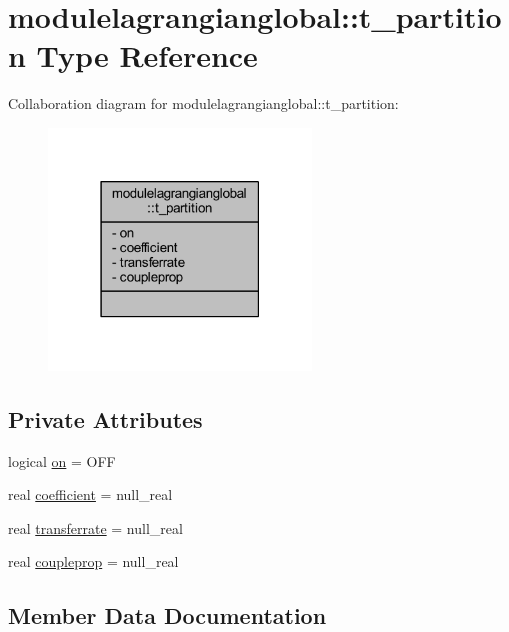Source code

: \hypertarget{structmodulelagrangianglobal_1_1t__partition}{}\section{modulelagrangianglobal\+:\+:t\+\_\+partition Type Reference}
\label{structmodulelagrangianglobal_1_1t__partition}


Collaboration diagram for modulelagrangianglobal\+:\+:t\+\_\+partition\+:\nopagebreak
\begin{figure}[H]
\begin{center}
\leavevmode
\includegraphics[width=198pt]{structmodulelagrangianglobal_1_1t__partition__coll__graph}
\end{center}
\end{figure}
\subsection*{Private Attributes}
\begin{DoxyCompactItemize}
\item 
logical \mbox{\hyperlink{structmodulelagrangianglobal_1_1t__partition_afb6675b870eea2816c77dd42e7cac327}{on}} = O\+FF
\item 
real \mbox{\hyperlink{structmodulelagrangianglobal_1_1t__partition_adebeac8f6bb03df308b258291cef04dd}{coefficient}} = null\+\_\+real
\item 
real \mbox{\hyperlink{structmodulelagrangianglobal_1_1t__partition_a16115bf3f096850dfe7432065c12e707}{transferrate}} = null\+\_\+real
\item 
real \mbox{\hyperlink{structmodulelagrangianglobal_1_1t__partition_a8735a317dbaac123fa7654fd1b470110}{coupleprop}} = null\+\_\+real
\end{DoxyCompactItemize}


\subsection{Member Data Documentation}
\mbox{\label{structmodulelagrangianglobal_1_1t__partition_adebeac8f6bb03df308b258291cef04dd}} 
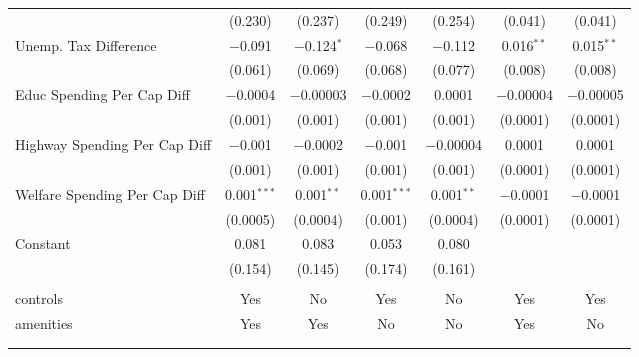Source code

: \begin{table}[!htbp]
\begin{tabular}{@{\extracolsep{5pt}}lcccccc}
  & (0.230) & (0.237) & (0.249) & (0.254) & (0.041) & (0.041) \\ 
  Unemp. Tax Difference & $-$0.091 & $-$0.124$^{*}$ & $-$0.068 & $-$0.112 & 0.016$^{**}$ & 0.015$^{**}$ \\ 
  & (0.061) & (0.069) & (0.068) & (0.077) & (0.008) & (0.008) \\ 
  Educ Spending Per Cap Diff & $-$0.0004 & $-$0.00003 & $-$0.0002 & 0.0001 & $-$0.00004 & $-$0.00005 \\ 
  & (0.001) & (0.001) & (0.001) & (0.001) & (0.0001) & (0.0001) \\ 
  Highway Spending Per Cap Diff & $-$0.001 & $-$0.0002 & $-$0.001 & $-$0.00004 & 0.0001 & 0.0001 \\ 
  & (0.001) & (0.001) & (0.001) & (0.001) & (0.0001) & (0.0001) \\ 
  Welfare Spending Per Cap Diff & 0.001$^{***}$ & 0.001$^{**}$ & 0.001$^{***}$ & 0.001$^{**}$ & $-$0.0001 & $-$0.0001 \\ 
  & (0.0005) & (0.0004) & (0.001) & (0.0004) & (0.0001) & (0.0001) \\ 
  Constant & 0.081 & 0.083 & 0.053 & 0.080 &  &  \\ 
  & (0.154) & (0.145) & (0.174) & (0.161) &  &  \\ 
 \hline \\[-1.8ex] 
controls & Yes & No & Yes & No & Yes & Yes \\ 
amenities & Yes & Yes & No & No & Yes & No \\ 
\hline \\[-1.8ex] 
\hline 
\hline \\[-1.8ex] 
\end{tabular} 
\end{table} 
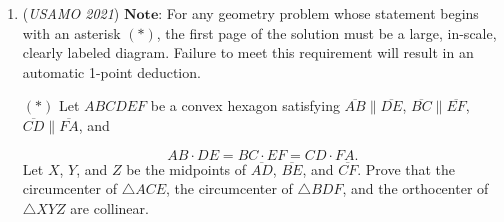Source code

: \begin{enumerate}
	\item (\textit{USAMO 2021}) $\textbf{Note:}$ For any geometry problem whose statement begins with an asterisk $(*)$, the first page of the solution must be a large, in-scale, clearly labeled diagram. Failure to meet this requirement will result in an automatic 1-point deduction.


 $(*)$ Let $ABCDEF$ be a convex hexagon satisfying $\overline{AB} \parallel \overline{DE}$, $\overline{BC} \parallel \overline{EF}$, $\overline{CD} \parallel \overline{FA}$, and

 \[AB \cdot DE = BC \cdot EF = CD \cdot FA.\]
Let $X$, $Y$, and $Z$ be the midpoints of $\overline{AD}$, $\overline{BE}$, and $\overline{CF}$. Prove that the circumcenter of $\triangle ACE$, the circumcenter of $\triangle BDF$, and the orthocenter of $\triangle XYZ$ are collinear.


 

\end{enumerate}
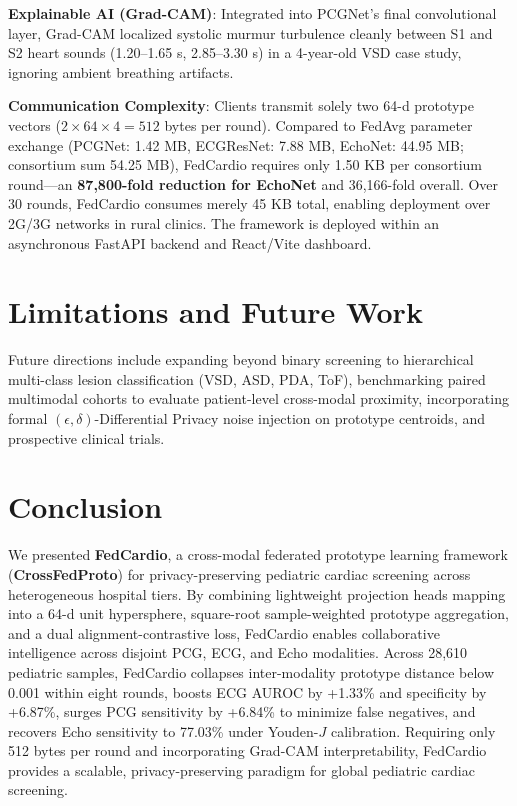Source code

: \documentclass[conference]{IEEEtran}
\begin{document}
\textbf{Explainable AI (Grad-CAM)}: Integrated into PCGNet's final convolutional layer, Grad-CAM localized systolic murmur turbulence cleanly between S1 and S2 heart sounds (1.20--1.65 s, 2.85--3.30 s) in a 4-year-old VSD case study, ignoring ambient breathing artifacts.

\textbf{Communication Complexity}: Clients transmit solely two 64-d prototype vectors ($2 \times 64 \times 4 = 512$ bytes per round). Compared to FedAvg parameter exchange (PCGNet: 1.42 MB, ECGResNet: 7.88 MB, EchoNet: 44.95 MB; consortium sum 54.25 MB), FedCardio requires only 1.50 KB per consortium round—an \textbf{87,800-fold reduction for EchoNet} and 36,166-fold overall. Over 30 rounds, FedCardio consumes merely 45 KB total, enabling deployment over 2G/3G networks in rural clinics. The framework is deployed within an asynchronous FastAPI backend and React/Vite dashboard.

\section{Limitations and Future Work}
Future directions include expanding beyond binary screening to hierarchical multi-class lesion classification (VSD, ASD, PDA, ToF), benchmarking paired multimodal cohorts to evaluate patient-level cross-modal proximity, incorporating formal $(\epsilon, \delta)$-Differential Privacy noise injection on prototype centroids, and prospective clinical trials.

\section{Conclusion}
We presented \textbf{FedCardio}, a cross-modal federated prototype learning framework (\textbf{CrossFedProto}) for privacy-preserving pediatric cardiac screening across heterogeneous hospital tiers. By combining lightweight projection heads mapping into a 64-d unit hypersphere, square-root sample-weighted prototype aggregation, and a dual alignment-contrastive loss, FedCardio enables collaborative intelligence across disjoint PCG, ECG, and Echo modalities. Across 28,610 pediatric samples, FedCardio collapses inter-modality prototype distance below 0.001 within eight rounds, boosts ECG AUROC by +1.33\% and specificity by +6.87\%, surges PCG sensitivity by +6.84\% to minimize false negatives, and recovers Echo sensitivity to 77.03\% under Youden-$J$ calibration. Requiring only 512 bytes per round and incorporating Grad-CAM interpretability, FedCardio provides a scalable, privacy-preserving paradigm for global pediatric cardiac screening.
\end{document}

Task item
What you give back must match the material word for word, with no images included.

Problem solution
Source code

: \hypertarget{structmodulelagrangianglobal_1_1t__partition}{}\section{modulelagrangianglobal\+:\+:t\+\_\+partition Type Reference}
\label{structmodulelagrangianglobal_1_1t__partition}


Collaboration diagram for modulelagrangianglobal\+:\+:t\+\_\+partition\+:\nopagebreak
\begin{figure}[H]
\begin{center}
\leavevmode
\includegraphics[width=198pt]{structmodulelagrangianglobal_1_1t__partition__coll__graph}
\end{center}
\end{figure}
\subsection*{Private Attributes}
\begin{DoxyCompactItemize}
\item 
logical \mbox{\hyperlink{structmodulelagrangianglobal_1_1t__partition_afb6675b870eea2816c77dd42e7cac327}{on}} = O\+FF
\item 
real \mbox{\hyperlink{structmodulelagrangianglobal_1_1t__partition_adebeac8f6bb03df308b258291cef04dd}{coefficient}} = null\+\_\+real
\item 
real \mbox{\hyperlink{structmodulelagrangianglobal_1_1t__partition_a16115bf3f096850dfe7432065c12e707}{transferrate}} = null\+\_\+real
\item 
real \mbox{\hyperlink{structmodulelagrangianglobal_1_1t__partition_a8735a317dbaac123fa7654fd1b470110}{coupleprop}} = null\+\_\+real
\end{DoxyCompactItemize}


\subsection{Member Data Documentation}
\mbox{\label{structmodulelagrangianglobal_1_1t__partition_adebeac8f6bb03df308b258291cef04dd}} 
Source code

: \begin{table}[!htbp]
\begin{tabular}{@{\extracolsep{5pt}}lcccccc}
  & (0.230) & (0.237) & (0.249) & (0.254) & (0.041) & (0.041) \\ 
  Unemp. Tax Difference & $-$0.091 & $-$0.124$^{*}$ & $-$0.068 & $-$0.112 & 0.016$^{**}$ & 0.015$^{**}$ \\ 
  & (0.061) & (0.069) & (0.068) & (0.077) & (0.008) & (0.008) \\ 
  Educ Spending Per Cap Diff & $-$0.0004 & $-$0.00003 & $-$0.0002 & 0.0001 & $-$0.00004 & $-$0.00005 \\ 
  & (0.001) & (0.001) & (0.001) & (0.001) & (0.0001) & (0.0001) \\ 
  Highway Spending Per Cap Diff & $-$0.001 & $-$0.0002 & $-$0.001 & $-$0.00004 & 0.0001 & 0.0001 \\ 
  & (0.001) & (0.001) & (0.001) & (0.001) & (0.0001) & (0.0001) \\ 
  Welfare Spending Per Cap Diff & 0.001$^{***}$ & 0.001$^{**}$ & 0.001$^{***}$ & 0.001$^{**}$ & $-$0.0001 & $-$0.0001 \\ 
  & (0.0005) & (0.0004) & (0.001) & (0.0004) & (0.0001) & (0.0001) \\ 
  Constant & 0.081 & 0.083 & 0.053 & 0.080 &  &  \\ 
  & (0.154) & (0.145) & (0.174) & (0.161) &  &  \\ 
 \hline \\[-1.8ex] 
controls & Yes & No & Yes & No & Yes & Yes \\ 
amenities & Yes & Yes & No & No & Yes & No \\ 
\hline \\[-1.8ex] 
\hline 
\hline \\[-1.8ex] 
\end{tabular} 
\end{table} 
Source code

: \begin{enumerate}
	\item (\textit{USAMO 2021}) $\textbf{Note:}$ For any geometry problem whose statement begins with an asterisk $(*)$, the first page of the solution must be a large, in-scale, clearly labeled diagram. Failure to meet this requirement will result in an automatic 1-point deduction.


 $(*)$ Let $ABCDEF$ be a convex hexagon satisfying $\overline{AB} \parallel \overline{DE}$, $\overline{BC} \parallel \overline{EF}$, $\overline{CD} \parallel \overline{FA}$, and

 \[AB \cdot DE = BC \cdot EF = CD \cdot FA.\]
Let $X$, $Y$, and $Z$ be the midpoints of $\overline{AD}$, $\overline{BE}$, and $\overline{CF}$. Prove that the circumcenter of $\triangle ACE$, the circumcenter of $\triangle BDF$, and the orthocenter of $\triangle XYZ$ are collinear.


 

\end{enumerate}
Source code

: \documentclass[conference]{IEEEtran}
\begin{document}
\textbf{Explainable AI (Grad-CAM)}: Integrated into PCGNet's final convolutional layer, Grad-CAM localized systolic murmur turbulence cleanly between S1 and S2 heart sounds (1.20--1.65 s, 2.85--3.30 s) in a 4-year-old VSD case study, ignoring ambient breathing artifacts.

\textbf{Communication Complexity}: Clients transmit solely two 64-d prototype vectors ($2 \times 64 \times 4 = 512$ bytes per round). Compared to FedAvg parameter exchange (PCGNet: 1.42 MB, ECGResNet: 7.88 MB, EchoNet: 44.95 MB; consortium sum 54.25 MB), FedCardio requires only 1.50 KB per consortium round—an \textbf{87,800-fold reduction for EchoNet} and 36,166-fold overall. Over 30 rounds, FedCardio consumes merely 45 KB total, enabling deployment over 2G/3G networks in rural clinics. The framework is deployed within an asynchronous FastAPI backend and React/Vite dashboard.

\section{Limitations and Future Work}
Future directions include expanding beyond binary screening to hierarchical multi-class lesion classification (VSD, ASD, PDA, ToF), benchmarking paired multimodal cohorts to evaluate patient-level cross-modal proximity, incorporating formal $(\epsilon, \delta)$-Differential Privacy noise injection on prototype centroids, and prospective clinical trials.

\section{Conclusion}
We presented \textbf{FedCardio}, a cross-modal federated prototype learning framework (\textbf{CrossFedProto}) for privacy-preserving pediatric cardiac screening across heterogeneous hospital tiers. By combining lightweight projection heads mapping into a 64-d unit hypersphere, square-root sample-weighted prototype aggregation, and a dual alignment-contrastive loss, FedCardio enables collaborative intelligence across disjoint PCG, ECG, and Echo modalities. Across 28,610 pediatric samples, FedCardio collapses inter-modality prototype distance below 0.001 within eight rounds, boosts ECG AUROC by +1.33\% and specificity by +6.87\%, surges PCG sensitivity by +6.84\% to minimize false negatives, and recovers Echo sensitivity to 77.03\% under Youden-$J$ calibration. Requiring only 512 bytes per round and incorporating Grad-CAM interpretability, FedCardio provides a scalable, privacy-preserving paradigm for global pediatric cardiac screening.
\end{document}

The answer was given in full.